Join jaguars.com senior editor Vic Ketchman as he tackles the fans' tough questions.
Richard from Little Rock, AR:
I noticed that Peter King at SI.com ran with an article in which he said Jacksonville will win the division this season. What happens if they don't make it into the playoffs?
Vic: Expectations for the Jaguars are high and Jack Del Rio has not attempted to deflect those expectations. In fact, he's contributed to them. He said he believes the team is poised to make a run at the playoffs. I can't tell you what will happen if the Jaguars don't make the playoffs, but I think it says something about what's being done with this team that it's thought to be a division title and playoff favorite.
Brett from d'Iberville, MS:
Rate your top five running backs in the game today.
Vic: LaDainian Tomlinson, Priest Holmes, Shaun Alexander, Corey Dillon, Kevin Jones.
Erik from Jacksonville:
Could this be the best crop of receivers we've had since the heady days of "Thunder and Lightning?"
Vic: Jimmy Smith said on Tuesday: "Our receiving corps is probably the best we've had here in Jacksonville." I'm not convinced of that, yet.
Justin from Russellville, AR:
Matt Jones got a bad rap for his nonchalance on the sideline at Arkansas. Do you foresee any problems with Jones' laid-back attitude?
Vic: Franco Harris had similar body language and when he was not immediately successful in his rookie training camp and early in his rookie season, his easygoing ways were criticized. Then Harris caught fire in the second half of his rookie year and made the "Immaculate Reception" and, all of a sudden, his critics disappeared. Matt Jones will be judged by his performance.
Marshall from Starke, FL:
Strong offense or strong defense? I, myself, enjoy the Jaguars defense because last year, for the most part, I felt we were in every game. I know a lot of teams don't enjoy that luxury. What do you prefer?
Vic: You have to have both to be a championship team, but if I can only have one, I want defense, for two reasons: 1.) It'll allow me to be competitive. 2.) Defense is the cheap side of the ball and that should allow me to move money forward and make room on my future salary caps for offense.
Bryan from Pittsford, NY:
I was reviewing the 2003 draft and I noticed that Rashean Mathis was the seventh corner drafted. How are the players drafted before him doing?
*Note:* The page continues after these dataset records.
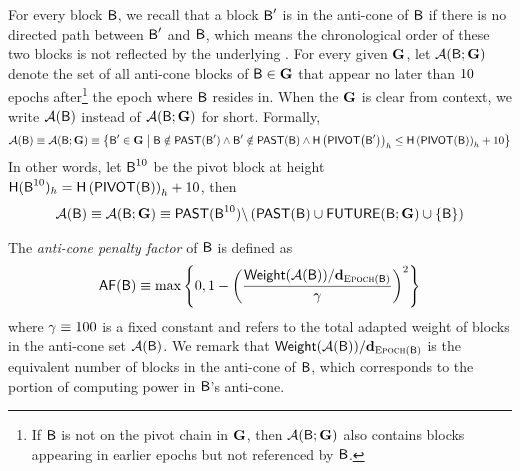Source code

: For every block $\textsf{B}$, we recall that a block $\textsf{B}'$ is in the anti-cone of $\textsf{B}$ if there is no directed path between $\textsf{B}'$ and $\textsf{B}$, which means the chronological order of these two blocks is not reflected by the underlying \tg.
For every given \tg $\textbf{G}$, let $\mathcal{A}(\textsf{B};\textbf{G})$ denote the set of all anti-cone blocks of $\textsf{B}\in\textbf{G}$ that appear no later than ${10}$ epochs after\footnote{If $\textsf{B}$ is not on the pivot chain in $\textbf{G}$, then $\mathcal{A}(\textsf{B};\textbf{G})$ also contains blocks appearing in earlier epochs but not referenced by $\textsf{B}$.} the epoch where $\textsf{B}$ resides in.
When the \tg $\textbf{G}$ is clear from context, we write $\mathcal{A}(\textsf{B})$ instead of $\mathcal{A}(\textsf{B};\textbf{G})$ for short. 
Formally,
\begin{align}
	\mathcal{A}(\textsf{B})\equiv \mathcal{A}(\textsf{B};\textbf{G}) \equiv  {\left \{{\textsf{B}' \in \textbf{G}\;\big|\; \textsf{B}\notin\ensuremath{\mathsf{PAST}}(\textsf{B}') \land \textsf{B}'\notin\ensuremath{\mathsf{PAST}}(\textsf{B})  \land \textsf{H}\left(\ensuremath{\mathsf{PIVOT}{\left({\textsf{B}'} \right)}}\right)_h\le \textsf{H}\left(\ensuremath{\mathsf{PIVOT}{\left({\textsf{B}} \right)}}\right)_h+10 } \right \}}   
\end{align}
In other words, let $\textsf{B}^{10}$ be the pivot block at height $\textsf{H}(\textsf{B}^{10})_h=\textsf{H}\left(\mathsf{PIVOT}{\left({\textsf{B}} \right)}\right)_h+10$,
then 
\begin{align}
	\mathcal{A}(\textsf{B})\equiv \mathcal{A}(\textsf{B};\textbf{G}) \equiv \mathsf{PAST}(\textsf{B}^{10})\backslash\left( \mathsf{PAST}(\textsf{B})\cup \mathsf{FUTURE}(\textsf{B};\textbf{G}) \cup {\left \{{\textsf{B}} \right \}} \right)
\end{align}

The \emph{anti-cone penalty factor} of $\textsf{B}$ is defined as
\begin{align}
	\mathsf{AF}(\textsf{B}) \equiv \max{\left \{{0, 1-\left(\frac{ \ensuremath{\mathsf{Weight}}(\ensuremath{\mathcal{A}}(\textsf{B}))/\mathbf{d}_{\ensuremath{\textsc{Epoch}}(\textsf{B})}
	}{\gamma}\right)^2} \right \}}
\end{align}
where $\gamma\equiv {{100}}$ is a fixed constant and 
 refers to the total {adapted weight} of blocks in the anti-cone set $\mathcal{A}(\textsf{B})$.
We remark that $\mathsf{Weight}(\mathcal{A}(\textsf{B}))/\mathbf{d}_{\textsc{Epoch}(\textsf{B})}$ is the equivalent number of blocks in the anti-cone of $\textsf{B}$, which corresponds to the portion of computing power in $\textsf{B}$'s anti-cone.

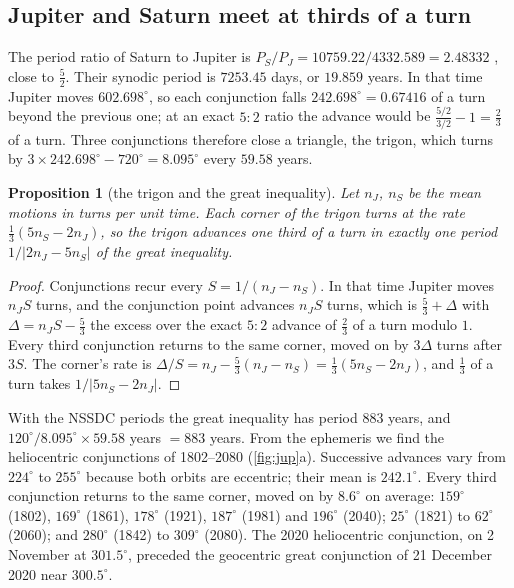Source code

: \documentclass[11pt]{article}
\newtheorem{proposition}[theorem]{Proposition}
\theoremstyle{definition}\newtheorem{definition}[theorem]{Definition}
\theoremstyle{remark}\newtheorem{remark}[theorem]{Remark}
\begin{document}
\subsection{Jupiter and Saturn meet at thirds of a turn}\label{sec:trigon}
The period ratio of Saturn to Jupiter is $P_S/P_J=10759.22/4332.589=2.48332$ \cite{NSSDCJ,NSSDCS}, close to $\frac52$. Their synodic period is $7253.45$ days, or $19.859$ years. In that time Jupiter moves $602.698^\circ$, so each conjunction falls $242.698^\circ=0.67416$ of a turn beyond the previous one; at an exact $5{:}2$ ratio the advance would be $\frac{5/2}{3/2}-1=\frac23$ of a turn. Three conjunctions therefore close a triangle, the trigon, which turns by $3\times242.698^\circ-720^\circ=8.095^\circ$ every $59.58$ years.

\begin{proposition}[the trigon and the great inequality]\label{prop:trigon}
Let $n_J$, $n_S$ be the mean motions in turns per unit time. Each corner of the trigon turns at the rate $\frac13(5n_S-2n_J)$, so the trigon advances one third of a turn in exactly one period $1/|2n_J-5n_S|$ of the great inequality.
\end{proposition}
\begin{proof}
Conjunctions recur every $S=1/(n_J-n_S)$. In that time Jupiter moves $n_JS$ turns, and the conjunction point advances $n_JS$ turns, which is $\frac53+\Delta$ with $\Delta=n_JS-\frac53$ the excess over the exact $5{:}2$ advance of $\frac23$ of a turn modulo $1$. Every third conjunction returns to the same corner, moved on by $3\Delta$ turns after $3S$. The corner's rate is $\Delta/S=n_J-\frac53(n_J-n_S)=\frac13(5n_S-2n_J)$, and $\frac13$ of a turn takes $1/|5n_S-2n_J|$.
\end{proof}
With the NSSDC periods the great inequality has period $883$ years, and $120^\circ/8.095^\circ\times59.58$ years $=883$ years. From the ephemeris we find the heliocentric conjunctions of 1802--2080 (\cref{fig:jup}a). Successive advances vary from $224^\circ$ to $255^\circ$ because both orbits are eccentric; their mean is $242.1^\circ$. Every third conjunction returns to the same corner, moved on by $8.6^\circ$ on average: $159^\circ$ (1802), $169^\circ$ (1861), $178^\circ$ (1921), $187^\circ$ (1981) and $196^\circ$ (2040); $25^\circ$ (1821) to $62^\circ$ (2060); and $280^\circ$ (1842) to $309^\circ$ (2080). The 2020 heliocentric conjunction, on 2 November at $301.5^\circ$, preceded the geocentric great conjunction of 21 December 2020 near $300.5^\circ$.
\end{document}

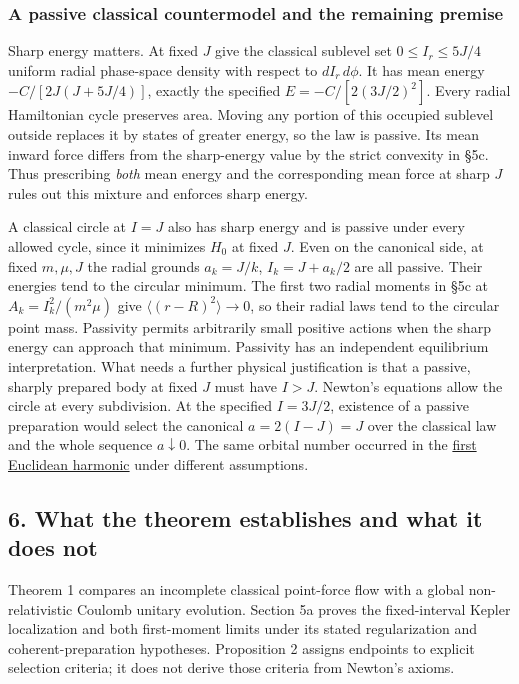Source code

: \documentclass[11pt,a4paper]{article}
\begin{document}
\subsubsection{A passive classical countermodel and the remaining
premise}\label{a-passive-classical-countermodel-and-the-remaining-premise}

Sharp energy matters. At fixed \(J\) give the classical sublevel set
\(0\le I_r\le5J/4\) uniform radial phase-space density with respect to
\(dI_r\,d\phi\). It has mean energy \(-C/[2J(J+5J/4)]\), exactly the
specified \(E=-C/[2(3J/2)^2]\). Every radial Hamiltonian cycle preserves
area. Moving any portion of this occupied sublevel outside replaces it
by states of greater energy, so the law is passive. Its mean inward
force differs from the sharp-energy value by the strict convexity in
§5c. Thus prescribing \emph{both} mean energy and the corresponding mean
force at sharp \(J\) rules out this mixture and enforces sharp energy.

A classical circle at \(I=J\) also has sharp energy and is passive under
every allowed cycle, since it minimizes \(H_0\) at fixed \(J\). Even on
the canonical side, at fixed \(m,\mu,J\) the radial grounds \(a_k=J/k\),
\(I_k=J+a_k/2\) are all passive. Their energies tend to the circular
minimum. The first two radial moments in §5c at \(A_k=I_k^2/(m^2\mu)\)
give \(\langle(r-R)^2\rangle\to0\), so their radial laws tend to the
circular point mass. Passivity permits arbitrarily small positive
actions when the sharp energy can approach that minimum. Passivity has
an independent equilibrium interpretation. What needs a further physical
justification is that a passive, sharply prepared body at fixed \(J\)
must have \(I>J\). Newton's equations allow the circle at every
subdivision. At the specified \(I=3J/2\), existence of a passive
preparation would select the canonical \(a=2(I-J)=J\) over the classical
law and the whole sequence \(a\downarrow0\). The same orbital number
occurred in the
\href{alpoge-balaban-newton-peek.md\#what-follows-from-keeping-the-orbital-frequencies}{first
Euclidean harmonic} under different assumptions.

\subsection{6. What the theorem establishes and what it does
not}\label{what-the-theorem-establishes-and-what-it-does-not}

Theorem 1 compares an incomplete classical point-force flow with a
global non-relativistic Coulomb unitary evolution. Section 5a proves the
fixed-interval Kepler localization and both first-moment limits under
its stated regularization and coherent-preparation hypotheses.
Proposition 2 assigns endpoints to explicit selection criteria; it does
not derive those criteria from Newton's axioms.
\end{document}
Vic: In order, these were the cornerbacks that were drafted ahead of Mathis: Terence Newman, Marcus Trufant, Andre Woolfolk, Sammy Davis, Nnamdi Asomugha, Charles Tillman and Eugene Wilson, who is playing safety for the Patriots. Mathis and Trufant each had five interceptions last season and are playing at high levels. Newman had four interceptions in 2004. Tillman made an immediate impact with four interceptions as a rookie and is one of the building blocks on the Bears defense. Woolfolk hopes to move into the starting lineup this season. Davis is a backup. Asomugha has been a backup.
Harley from Ormond Beach, FL:
When Wayne Weaver uses a word like "acrimonious," it tells me there's a serious problem ahead. If we have a no-cap year, does each team keep all its revenues or does the sharing agreement in place now prevail?
Vic: You're mixing apples with oranges. In this case, the revenue-sharing plan that exists between the owners is the apple and the Collective Bargaining Agreement between the owners and the players is the orange. They are separate strategies; one governs the split of money between the owners, while the other regulates the split of money between the owners and the players. Should the NFL experience an uncapped year in 2007, whatever plan the owners have in place to govern the split of revenue amongst themselves would prevail.
Blake from Little Rock, AR:
Why do the Jaguars always pick up unknown veterans. I mean Martin Chase, Terry Cousin, Nate Hybl, etc. This becomes annoying to the average fan. I mean, these players aren't even good nor do they do quality work in big games. These players are all other teams' backups. Why don't the Jags go for some decent players? You know, the ones we hear on television. Like when Hayward was signed.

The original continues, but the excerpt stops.